Find how many lines in the material hold the word "Shaded", then state that number and nothing more.
# # # # #
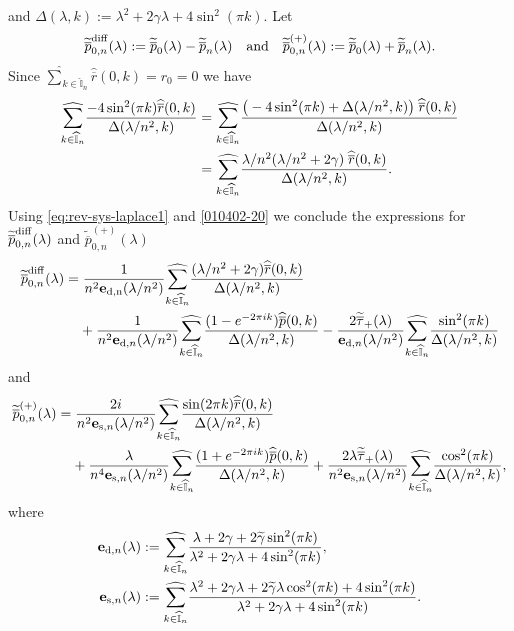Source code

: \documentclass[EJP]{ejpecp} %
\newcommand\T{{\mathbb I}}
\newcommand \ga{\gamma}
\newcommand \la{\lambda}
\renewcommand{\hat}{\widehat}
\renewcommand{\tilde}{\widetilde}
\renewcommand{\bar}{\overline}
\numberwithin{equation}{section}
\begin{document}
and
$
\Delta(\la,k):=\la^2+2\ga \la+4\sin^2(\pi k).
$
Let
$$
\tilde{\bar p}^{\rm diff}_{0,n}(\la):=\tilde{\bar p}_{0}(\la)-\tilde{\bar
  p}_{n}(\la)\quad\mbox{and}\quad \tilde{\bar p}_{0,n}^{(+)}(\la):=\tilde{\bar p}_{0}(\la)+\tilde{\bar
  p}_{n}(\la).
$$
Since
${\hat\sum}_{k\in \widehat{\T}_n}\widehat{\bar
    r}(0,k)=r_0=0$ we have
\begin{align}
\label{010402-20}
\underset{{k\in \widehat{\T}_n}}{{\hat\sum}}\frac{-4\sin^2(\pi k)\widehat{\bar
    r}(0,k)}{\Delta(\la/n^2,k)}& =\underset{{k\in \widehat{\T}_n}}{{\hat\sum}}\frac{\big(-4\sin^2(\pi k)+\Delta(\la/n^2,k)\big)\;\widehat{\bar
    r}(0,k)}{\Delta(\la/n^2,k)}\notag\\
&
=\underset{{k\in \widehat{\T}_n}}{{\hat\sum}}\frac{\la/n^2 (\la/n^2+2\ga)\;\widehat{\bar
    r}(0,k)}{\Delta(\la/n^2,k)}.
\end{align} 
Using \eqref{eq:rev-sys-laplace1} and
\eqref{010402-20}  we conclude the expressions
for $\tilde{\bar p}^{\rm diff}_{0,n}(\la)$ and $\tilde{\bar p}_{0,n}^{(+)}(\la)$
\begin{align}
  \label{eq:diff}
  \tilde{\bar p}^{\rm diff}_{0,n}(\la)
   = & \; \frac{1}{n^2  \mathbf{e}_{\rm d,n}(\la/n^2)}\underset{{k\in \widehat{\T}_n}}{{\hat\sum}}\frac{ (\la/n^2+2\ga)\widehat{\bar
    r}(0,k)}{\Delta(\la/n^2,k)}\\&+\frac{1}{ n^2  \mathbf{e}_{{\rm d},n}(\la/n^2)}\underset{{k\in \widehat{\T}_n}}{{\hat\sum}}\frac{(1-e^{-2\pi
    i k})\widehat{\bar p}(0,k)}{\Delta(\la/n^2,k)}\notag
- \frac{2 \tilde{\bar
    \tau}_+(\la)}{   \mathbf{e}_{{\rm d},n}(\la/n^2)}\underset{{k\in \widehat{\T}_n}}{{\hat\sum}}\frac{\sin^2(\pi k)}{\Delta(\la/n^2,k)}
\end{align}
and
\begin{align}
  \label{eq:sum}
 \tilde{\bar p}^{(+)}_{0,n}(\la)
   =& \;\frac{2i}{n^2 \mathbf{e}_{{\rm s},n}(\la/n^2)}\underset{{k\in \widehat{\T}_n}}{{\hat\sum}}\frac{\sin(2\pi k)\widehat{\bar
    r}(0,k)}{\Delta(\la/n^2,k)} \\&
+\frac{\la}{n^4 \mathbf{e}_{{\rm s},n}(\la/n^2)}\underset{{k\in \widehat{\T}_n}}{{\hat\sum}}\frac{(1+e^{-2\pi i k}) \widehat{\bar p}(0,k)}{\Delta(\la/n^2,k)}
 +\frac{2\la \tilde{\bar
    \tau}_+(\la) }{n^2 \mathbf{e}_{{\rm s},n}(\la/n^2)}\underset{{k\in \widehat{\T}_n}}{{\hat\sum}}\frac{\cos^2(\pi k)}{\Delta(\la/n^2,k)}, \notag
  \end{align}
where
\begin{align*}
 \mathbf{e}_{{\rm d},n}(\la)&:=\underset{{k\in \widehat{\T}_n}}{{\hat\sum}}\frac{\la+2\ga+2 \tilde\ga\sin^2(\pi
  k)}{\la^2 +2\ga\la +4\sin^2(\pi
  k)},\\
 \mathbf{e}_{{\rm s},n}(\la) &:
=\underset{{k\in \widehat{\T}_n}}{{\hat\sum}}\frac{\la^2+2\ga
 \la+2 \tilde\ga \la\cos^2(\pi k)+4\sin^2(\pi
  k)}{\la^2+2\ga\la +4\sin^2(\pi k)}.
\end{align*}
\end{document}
# # # # #
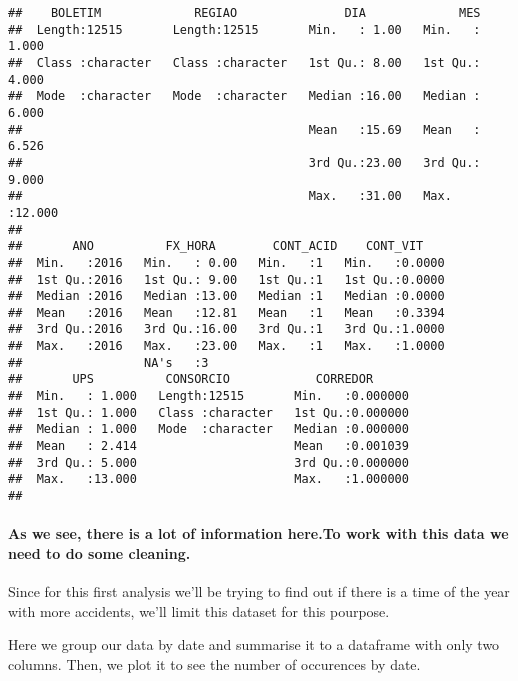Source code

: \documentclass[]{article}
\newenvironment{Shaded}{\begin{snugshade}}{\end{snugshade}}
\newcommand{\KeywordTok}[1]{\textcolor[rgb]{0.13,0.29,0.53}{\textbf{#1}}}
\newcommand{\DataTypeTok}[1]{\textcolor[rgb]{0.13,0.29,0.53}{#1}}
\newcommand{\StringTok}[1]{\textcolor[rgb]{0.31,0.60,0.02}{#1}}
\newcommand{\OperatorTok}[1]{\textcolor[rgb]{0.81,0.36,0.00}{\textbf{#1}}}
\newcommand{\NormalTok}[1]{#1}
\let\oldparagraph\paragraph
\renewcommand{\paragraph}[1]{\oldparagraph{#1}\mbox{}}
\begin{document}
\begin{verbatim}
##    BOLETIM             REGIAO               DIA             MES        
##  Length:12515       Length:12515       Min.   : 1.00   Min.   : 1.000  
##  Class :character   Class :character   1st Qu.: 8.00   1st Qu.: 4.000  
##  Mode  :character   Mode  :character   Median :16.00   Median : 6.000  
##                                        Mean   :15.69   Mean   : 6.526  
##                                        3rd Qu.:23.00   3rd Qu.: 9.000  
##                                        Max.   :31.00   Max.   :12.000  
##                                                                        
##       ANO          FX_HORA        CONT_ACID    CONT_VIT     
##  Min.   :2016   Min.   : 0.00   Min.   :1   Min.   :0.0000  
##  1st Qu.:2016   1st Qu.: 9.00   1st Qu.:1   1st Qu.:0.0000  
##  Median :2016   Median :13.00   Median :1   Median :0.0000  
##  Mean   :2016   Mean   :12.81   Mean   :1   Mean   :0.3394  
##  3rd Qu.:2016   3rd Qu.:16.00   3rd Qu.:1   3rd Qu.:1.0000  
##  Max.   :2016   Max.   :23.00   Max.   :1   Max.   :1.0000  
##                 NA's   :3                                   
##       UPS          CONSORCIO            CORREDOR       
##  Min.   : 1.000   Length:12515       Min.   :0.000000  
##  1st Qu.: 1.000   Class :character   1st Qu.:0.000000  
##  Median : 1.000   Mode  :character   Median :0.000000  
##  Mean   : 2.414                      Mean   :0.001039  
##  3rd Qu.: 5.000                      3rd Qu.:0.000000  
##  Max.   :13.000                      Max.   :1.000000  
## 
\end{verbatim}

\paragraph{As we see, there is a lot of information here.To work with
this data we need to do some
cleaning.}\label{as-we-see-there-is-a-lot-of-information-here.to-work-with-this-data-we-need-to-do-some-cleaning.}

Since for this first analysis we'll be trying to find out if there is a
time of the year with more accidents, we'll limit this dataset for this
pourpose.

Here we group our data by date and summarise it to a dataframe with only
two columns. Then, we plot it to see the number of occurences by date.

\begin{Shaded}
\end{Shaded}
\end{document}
# # # # #
Finished exercise ::
3